> [Dataset records]
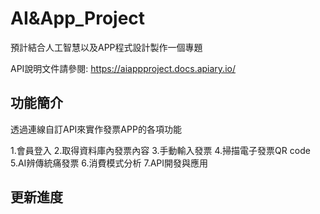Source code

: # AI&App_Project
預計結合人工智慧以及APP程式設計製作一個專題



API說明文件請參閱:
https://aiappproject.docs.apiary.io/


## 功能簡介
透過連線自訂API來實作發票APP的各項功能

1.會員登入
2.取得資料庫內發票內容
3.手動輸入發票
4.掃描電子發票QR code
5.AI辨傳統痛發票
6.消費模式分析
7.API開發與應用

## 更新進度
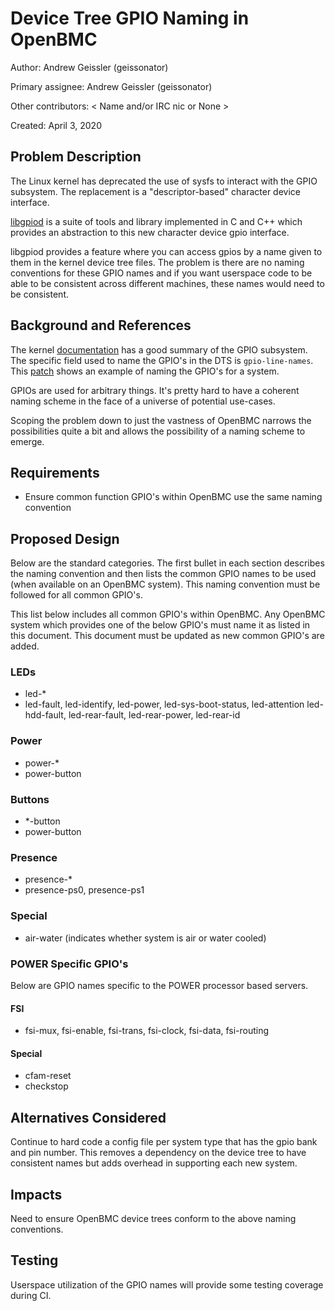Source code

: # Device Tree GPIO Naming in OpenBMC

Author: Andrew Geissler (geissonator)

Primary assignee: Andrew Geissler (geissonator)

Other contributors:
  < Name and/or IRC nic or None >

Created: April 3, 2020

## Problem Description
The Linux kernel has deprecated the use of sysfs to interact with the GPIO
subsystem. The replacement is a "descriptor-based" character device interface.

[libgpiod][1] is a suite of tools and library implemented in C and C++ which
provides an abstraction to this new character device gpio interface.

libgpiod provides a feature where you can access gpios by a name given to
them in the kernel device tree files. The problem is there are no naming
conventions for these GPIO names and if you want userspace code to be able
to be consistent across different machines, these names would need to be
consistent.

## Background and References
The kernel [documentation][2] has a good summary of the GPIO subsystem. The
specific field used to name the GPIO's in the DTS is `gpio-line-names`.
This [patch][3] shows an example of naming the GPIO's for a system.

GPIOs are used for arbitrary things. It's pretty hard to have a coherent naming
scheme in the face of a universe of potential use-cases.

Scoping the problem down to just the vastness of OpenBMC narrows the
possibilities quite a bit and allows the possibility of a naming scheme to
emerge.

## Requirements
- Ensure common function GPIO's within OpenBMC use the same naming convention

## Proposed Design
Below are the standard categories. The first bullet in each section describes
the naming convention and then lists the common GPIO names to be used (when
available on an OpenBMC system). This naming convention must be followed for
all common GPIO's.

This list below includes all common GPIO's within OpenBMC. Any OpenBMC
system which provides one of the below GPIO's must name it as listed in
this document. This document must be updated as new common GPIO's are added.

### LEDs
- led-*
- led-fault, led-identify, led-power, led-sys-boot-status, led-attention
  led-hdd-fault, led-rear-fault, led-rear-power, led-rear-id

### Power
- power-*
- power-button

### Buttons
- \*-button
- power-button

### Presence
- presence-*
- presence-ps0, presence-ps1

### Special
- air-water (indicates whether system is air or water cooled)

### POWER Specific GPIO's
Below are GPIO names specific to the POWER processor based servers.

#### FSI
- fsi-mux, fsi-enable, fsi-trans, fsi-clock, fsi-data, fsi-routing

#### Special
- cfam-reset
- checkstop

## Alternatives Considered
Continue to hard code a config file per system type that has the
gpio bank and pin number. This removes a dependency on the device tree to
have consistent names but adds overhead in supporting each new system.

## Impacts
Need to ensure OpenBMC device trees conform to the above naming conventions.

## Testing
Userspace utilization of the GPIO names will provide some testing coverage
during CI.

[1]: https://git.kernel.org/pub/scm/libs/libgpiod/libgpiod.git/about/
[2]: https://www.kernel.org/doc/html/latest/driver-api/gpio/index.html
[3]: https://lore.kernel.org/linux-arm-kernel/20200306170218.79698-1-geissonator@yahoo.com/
...
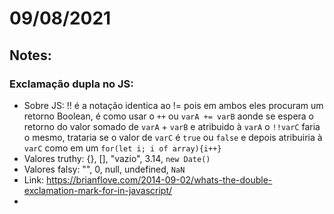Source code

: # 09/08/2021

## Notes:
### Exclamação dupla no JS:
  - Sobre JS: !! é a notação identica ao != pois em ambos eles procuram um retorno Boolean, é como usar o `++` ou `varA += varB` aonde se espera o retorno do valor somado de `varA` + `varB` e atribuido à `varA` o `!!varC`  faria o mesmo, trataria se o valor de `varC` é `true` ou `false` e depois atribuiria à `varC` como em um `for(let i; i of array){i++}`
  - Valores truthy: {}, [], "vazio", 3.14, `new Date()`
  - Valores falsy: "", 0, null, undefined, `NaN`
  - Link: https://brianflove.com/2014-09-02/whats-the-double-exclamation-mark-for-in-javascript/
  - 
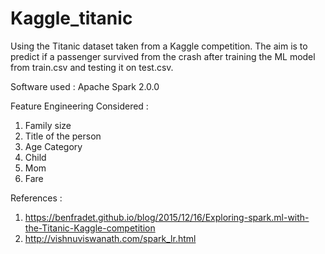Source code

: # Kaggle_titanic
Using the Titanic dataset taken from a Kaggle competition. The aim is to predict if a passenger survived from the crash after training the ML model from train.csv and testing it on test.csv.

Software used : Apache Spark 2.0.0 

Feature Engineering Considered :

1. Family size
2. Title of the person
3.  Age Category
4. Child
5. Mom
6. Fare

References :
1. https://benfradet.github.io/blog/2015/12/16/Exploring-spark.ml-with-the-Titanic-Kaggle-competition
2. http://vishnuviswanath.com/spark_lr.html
==
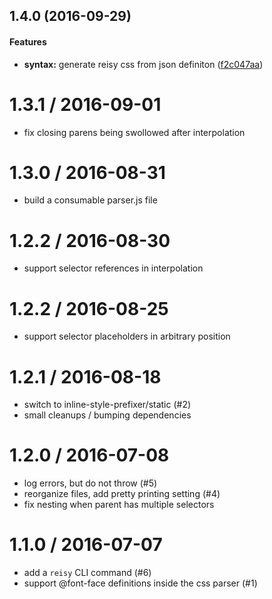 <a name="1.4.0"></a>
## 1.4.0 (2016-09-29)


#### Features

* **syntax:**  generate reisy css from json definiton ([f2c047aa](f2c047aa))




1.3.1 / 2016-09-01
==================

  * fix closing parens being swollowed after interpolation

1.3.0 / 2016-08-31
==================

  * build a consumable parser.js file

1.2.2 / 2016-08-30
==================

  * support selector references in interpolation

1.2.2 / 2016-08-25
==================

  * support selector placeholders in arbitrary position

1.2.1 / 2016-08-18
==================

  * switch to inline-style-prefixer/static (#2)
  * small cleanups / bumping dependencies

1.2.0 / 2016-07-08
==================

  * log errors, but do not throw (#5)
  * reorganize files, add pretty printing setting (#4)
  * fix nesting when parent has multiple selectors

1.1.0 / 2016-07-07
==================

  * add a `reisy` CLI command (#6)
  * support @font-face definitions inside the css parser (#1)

> [What to do] Show every line from the listing above in which the string "have" appears.

> [Solution to this problem]
GPIOs are used for arbitrary things. It's pretty hard to have a coherent naming
have consistent names but adds overhead in supporting each new system.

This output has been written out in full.